Good Morning.
I'm trying to eat healthier, but I have my own take on it that will hopefully keep me from doing things like yelling at passing cars or throwing a can of paint at the wall. I don't like sacrificial eating, never have.
We'll begin with peanut butter. I love peanut butter spread on a warm piece of toast. I have peanut butter in the cupboard
because my dog gets a kong filled with it as a bedtime snack. She prefers Jif that happens to be my favorite too and watching her extract Jif from her kong is very difficult for me. I keep a can of unsalted peanuts around, but the texture isn't right.
Bacon. When I mapped out my new eating plan, I considered for about five seconds eliminating bacon and decided I just could handle it mentally, so I got the center cut variety that is supposed to be slightly better. I no longer fry up a few strips for a weekend breakfast; I cook one strip, smush it in a paper towel until there's no grease, and crumble it up for a salad. That makes bacon okay in my view because salads are better than a peanut butter and bacon sandwich, for instance, or a BLT with mayonnaise, or a bacon cheeseburger on a buttered, grilled bun.

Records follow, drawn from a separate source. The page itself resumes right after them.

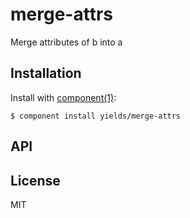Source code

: 
# merge-attrs

  Merge attributes of b into a

## Installation

  Install with [component(1)](http://component.io):

    $ component install yields/merge-attrs

## API



## License

  MIT
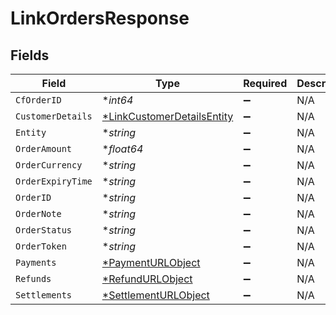 # LinkOrdersResponse


## Fields

| Field                                                                          | Type                                                                           | Required                                                                       | Description                                                                    |
| ------------------------------------------------------------------------------ | ------------------------------------------------------------------------------ | ------------------------------------------------------------------------------ | ------------------------------------------------------------------------------ |
| `CfOrderID`                                                                    | **int64*                                                                       | :heavy_minus_sign:                                                             | N/A                                                                            |
| `CustomerDetails`                                                              | [*LinkCustomerDetailsEntity](../../models/shared/linkcustomerdetailsentity.md) | :heavy_minus_sign:                                                             | N/A                                                                            |
| `Entity`                                                                       | **string*                                                                      | :heavy_minus_sign:                                                             | N/A                                                                            |
| `OrderAmount`                                                                  | **float64*                                                                     | :heavy_minus_sign:                                                             | N/A                                                                            |
| `OrderCurrency`                                                                | **string*                                                                      | :heavy_minus_sign:                                                             | N/A                                                                            |
| `OrderExpiryTime`                                                              | **string*                                                                      | :heavy_minus_sign:                                                             | N/A                                                                            |
| `OrderID`                                                                      | **string*                                                                      | :heavy_minus_sign:                                                             | N/A                                                                            |
| `OrderNote`                                                                    | **string*                                                                      | :heavy_minus_sign:                                                             | N/A                                                                            |
| `OrderStatus`                                                                  | **string*                                                                      | :heavy_minus_sign:                                                             | N/A                                                                            |
| `OrderToken`                                                                   | **string*                                                                      | :heavy_minus_sign:                                                             | N/A                                                                            |
| `Payments`                                                                     | [*PaymentURLObject](../../models/shared/paymenturlobject.md)                   | :heavy_minus_sign:                                                             | N/A                                                                            |
| `Refunds`                                                                      | [*RefundURLObject](../../models/shared/refundurlobject.md)                     | :heavy_minus_sign:                                                             | N/A                                                                            |
| `Settlements`                                                                  | [*SettlementURLObject](../../models/shared/settlementurlobject.md)             | :heavy_minus_sign:                                                             | N/A                                                                            |
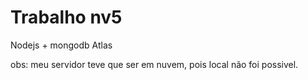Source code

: # Trabalho nv5

Nodejs + mongodb Atlas

obs: meu servidor teve que ser em nuvem, pois local não foi possivel.
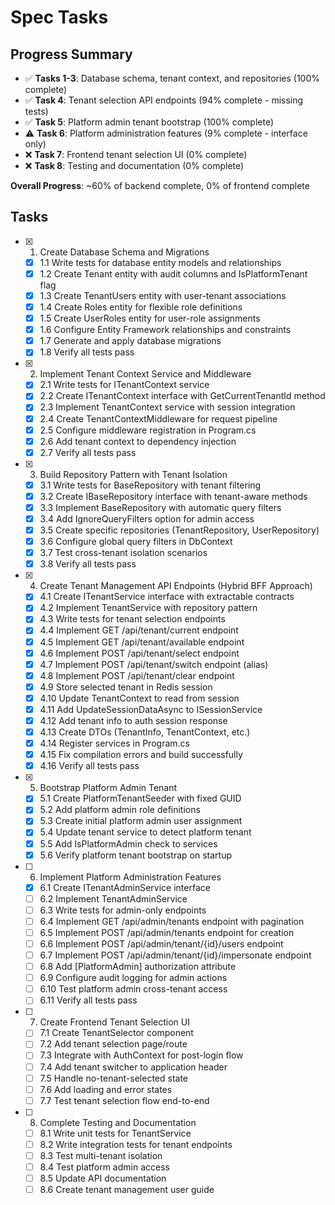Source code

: # Spec Tasks

## Progress Summary

- ✅ **Tasks 1-3**: Database schema, tenant context, and repositories (100% complete)
- ✅ **Task 4**: Tenant selection API endpoints (94% complete - missing tests)
- ✅ **Task 5**: Platform admin tenant bootstrap (100% complete)
- ⚠️ **Task 6**: Platform administration features (9% complete - interface only)
- ❌ **Task 7**: Frontend tenant selection UI (0% complete)
- ❌ **Task 8**: Testing and documentation (0% complete)

**Overall Progress**: ~60% of backend complete, 0% of frontend complete

## Tasks

- [x] 1. Create Database Schema and Migrations
  - [x] 1.1 Write tests for database entity models and relationships
  - [x] 1.2 Create Tenant entity with audit columns and IsPlatformTenant flag
  - [x] 1.3 Create TenantUsers entity with user-tenant associations
  - [x] 1.4 Create Roles entity for flexible role definitions
  - [x] 1.5 Create UserRoles entity for user-role assignments
  - [x] 1.6 Configure Entity Framework relationships and constraints
  - [x] 1.7 Generate and apply database migrations
  - [x] 1.8 Verify all tests pass

- [x] 2. Implement Tenant Context Service and Middleware
  - [x] 2.1 Write tests for ITenantContext service
  - [x] 2.2 Create ITenantContext interface with GetCurrentTenantId method
  - [x] 2.3 Implement TenantContext service with session integration
  - [x] 2.4 Create TenantContextMiddleware for request pipeline
  - [x] 2.5 Configure middleware registration in Program.cs
  - [x] 2.6 Add tenant context to dependency injection
  - [x] 2.7 Verify all tests pass

- [x] 3. Build Repository Pattern with Tenant Isolation
  - [x] 3.1 Write tests for BaseRepository with tenant filtering
  - [x] 3.2 Create IBaseRepository interface with tenant-aware methods
  - [x] 3.3 Implement BaseRepository with automatic query filters
  - [x] 3.4 Add IgnoreQueryFilters option for admin access
  - [x] 3.5 Create specific repositories (TenantRepository, UserRepository)
  - [x] 3.6 Configure global query filters in DbContext
  - [x] 3.7 Test cross-tenant isolation scenarios
  - [x] 3.8 Verify all tests pass

- [x] 4. Create Tenant Management API Endpoints (Hybrid BFF Approach)
  - [x] 4.1 Create ITenantService interface with extractable contracts
  - [x] 4.2 Implement TenantService with repository pattern
  - [x] 4.3 Write tests for tenant selection endpoints
  - [x] 4.4 Implement GET /api/tenant/current endpoint
  - [x] 4.5 Implement GET /api/tenant/available endpoint
  - [x] 4.6 Implement POST /api/tenant/select endpoint
  - [x] 4.7 Implement POST /api/tenant/switch endpoint (alias)
  - [x] 4.8 Implement POST /api/tenant/clear endpoint
  - [x] 4.9 Store selected tenant in Redis session
  - [x] 4.10 Update TenantContext to read from session
  - [x] 4.11 Add UpdateSessionDataAsync to ISessionService
  - [x] 4.12 Add tenant info to auth session response
  - [x] 4.13 Create DTOs (TenantInfo, TenantContext, etc.)
  - [x] 4.14 Register services in Program.cs
  - [x] 4.15 Fix compilation errors and build successfully
  - [x] 4.16 Verify all tests pass

- [x] 5. Bootstrap Platform Admin Tenant
  - [x] 5.1 Create PlatformTenantSeeder with fixed GUID
  - [x] 5.2 Add platform admin role definitions
  - [x] 5.3 Create initial platform admin user assignment
  - [x] 5.4 Update tenant service to detect platform tenant
  - [x] 5.5 Add IsPlatformAdmin check to services
  - [x] 5.6 Verify platform tenant bootstrap on startup

- [ ] 6. Implement Platform Administration Features
  - [x] 6.1 Create ITenantAdminService interface
  - [ ] 6.2 Implement TenantAdminService
  - [ ] 6.3 Write tests for admin-only endpoints
  - [ ] 6.4 Implement GET /api/admin/tenants endpoint with pagination
  - [ ] 6.5 Implement POST /api/admin/tenants endpoint for creation
  - [ ] 6.6 Implement POST /api/admin/tenant/{id}/users endpoint
  - [ ] 6.7 Implement POST /api/admin/tenant/{id}/impersonate endpoint
  - [ ] 6.8 Add [PlatformAdmin] authorization attribute
  - [ ] 6.9 Configure audit logging for admin actions
  - [ ] 6.10 Test platform admin cross-tenant access
  - [ ] 6.11 Verify all tests pass

- [ ] 7. Create Frontend Tenant Selection UI
  - [ ] 7.1 Create TenantSelector component
  - [ ] 7.2 Add tenant selection page/route
  - [ ] 7.3 Integrate with AuthContext for post-login flow
  - [ ] 7.4 Add tenant switcher to application header
  - [ ] 7.5 Handle no-tenant-selected state
  - [ ] 7.6 Add loading and error states
  - [ ] 7.7 Test tenant selection flow end-to-end

- [ ] 8. Complete Testing and Documentation
  - [ ] 8.1 Write unit tests for TenantService
  - [ ] 8.2 Write integration tests for tenant endpoints
  - [ ] 8.3 Test multi-tenant isolation
  - [ ] 8.4 Test platform admin access
  - [ ] 8.5 Update API documentation
  - [ ] 8.6 Create tenant management user guide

Ice cream. I actually managed to get rid of the ice cream, even my beloved chocolate or the kind with the cookie dough in it.
If I have a chocolate attack, I make hot chocolate with 2% milk. (1% is out of the question.) Unfortunately hot chocolate is
absolutely crummy without whipped cream, so I combed the substitute products and found a topping that is lower in fat and calories. It looks like whipped cream even though it doesn't taste like it, and I also use it on sugar-free Jello. I haven't had Jello since the age of five, but I have Jello now. Sometimes I mix my sugar-free Jello with a container of fruit yogurt, the lighter kind, top the whole thing with my lower fat whipped topping and feel relatively pleased. Relatively.
I have no potatoes in the house and it's sort of like having no electricity. I love potatoes, any kind of potatoes but I have given up potatoes. I do have angel hair pasta. It is thinner than pasta like fettuccine or rigatoni or those ear-shaped things, so I figure angel hair is okay. My new spaghetti is made with stupidly lean ground beef, diced tomatoes, garlic, and herbs but no jarred spaghetti sauce. I have some low-fat mozzarella I throw on top to console me. And just a titch of Parmesan.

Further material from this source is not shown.